Der Streitwert wird auf EUR 6.250,00 festgesetzt.

Gründe

I.
Der 19… geborene Antragsteller war zuletzt im Besitz einer ihm von der Fahrerlaubnisbehörde der Antragsgegnerin 20… neu erteilten Fahrerlaubnis der Klassen A und BE samt Unterklassen. Zuvor war ihm mit Bescheid derselben Behörde vom … Juli 2012 seine damalige Fahrerlaubnis unter Anordnung sofortiger Vollziehung entzogen worden, weil er ein von ihm gefordertes Fahreignungsgutachten nicht fristgerecht vorgelegt hatte. Den hiergegen gerichteten Antrag nach § 80 Abs. 5 Verwaltungsgerichtsordnung – VwGO – lehnte das Verwaltungsgericht München mit Beschluss vom 24. September 2012 ab (Az. M 6a S 12.3770). Hintergrund der Gutachtensanordnung waren eine der Behörde bekannte Diabetes Erkrankung des Antragstellers und diverse fahreignungsrelevante Folgeerkrankungen. Die Fahrerlaubnis wurde im Jahr 2013 auf der Grundlage eines positiven Fahreignungsgutachtens vom … Februar 2013 der A. … neu erteilt, die ihr positives Ergebnis mit der Forderung nach einer Nachuntersuchung im Abstand vom zwei Jahren verbunden hatte.

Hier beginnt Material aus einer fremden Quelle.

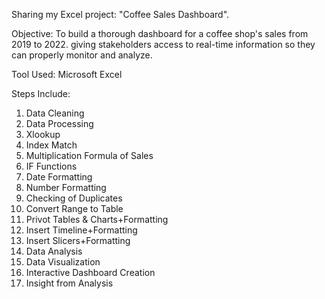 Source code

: Sharing my Excel project: "Coffee Sales Dashboard".

Objective:
To build a thorough dashboard for a coffee shop's sales from 2019 to 2022.
giving stakeholders access to real-time information so they can properly monitor and analyze.


Tool Used:
Microsoft Excel

Steps Include:
1) Data Cleaning
2) Data Processing
3) Xlookup
4) Index Match
5) Multiplication Formula of Sales
6) IF Functions
7) Date Formatting
8) Number Formatting
9) Checking of Duplicates
10) Convert Range to Table
11) Privot Tables & Charts+Formatting
12) Insert Timeline+Formatting
13) Insert Slicers+Formatting
14) Data Analysis
15) Data Visualization
16) Interactive Dashboard Creation
17) Insight from Analysis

Diese Nachuntersuchung durch eine amtlich anerkannte Begutachtungsstelle für Fahreignung ordnete die Fahrerlaubnisbehörde der Antragsgegnerin mit Verfügung vom … Juni 2015 gegenüber dem Antragsteller an und forderte ihn zur Vorlage des Gutachtens bis drei Monate ab Zustellung der Anordnung auf. Der Antragsteller gab daraufhin am … Juli 2015 eine Erklärung ab, wonach mit der Erstellung des Gutachtens wiederum die A. … beauftragt werden sollte. Von dort kamen die Akten der Behörde an diese am … August 2015 in Rücklauf. Das geforderte Gutachten wurde nicht vorgelegt.
Mit Schreiben vom … Dezember 2015 zur beabsichtigten Entziehung seiner Fahrerlaubnis angehört ließ der Antragsteller durch seinen Bevollmächtigten mit Schriftsatz vom … Dezember 2015 vortragen, der Antragsteller habe sich bei der A. der geforderten Begutachtung unterzogen. Das Ergebnis habe der Behörde übermittelt werden sollen. Eine gegenläufige Erklärung enthält der vom Antragsteller unterzeichnete Gutachtensauftrag vom … Juli 2015 nicht, wo es heißt, für den Fall, dass das Gutachten nicht direkt an die Behörde versandt werden solle, sei dies gesondert zu vermerken.
Da auf den Hinweis der Behörde mit Schreiben vom … Dezember 2015, es sei kein Gutachten bei ihr eingegangen und es werde um zeitnahe weitere Veranlassung gebeten, zunächst keine weitere Reaktion erfolgte, entzog diese dem Antragsteller mit Bescheid vom … Januar 2016, zugestellt am … Januar 2016, die Fahrerlaubnis aller Klassen (Nr. 1 des Bescheids), gab ihm auf, seinen Führerschein innerhalb einer Woche ab Zustellung des Bescheids bei der Behörde oder der zuständigen Polizeiinspektion abzuliefern (Nr. 2), drohte ihm für den Fall der nicht fristgerechten Abgabe des Führerscheins ein Zwangsgeld in Höhe von a… Euro an (Nr. 3) und ordnete die sofortige Vollziehung der Nrn. 1 und 2 des Bescheids an (Nr. 4). Nr. 5 und 6 enthalten die Kostenentscheidung.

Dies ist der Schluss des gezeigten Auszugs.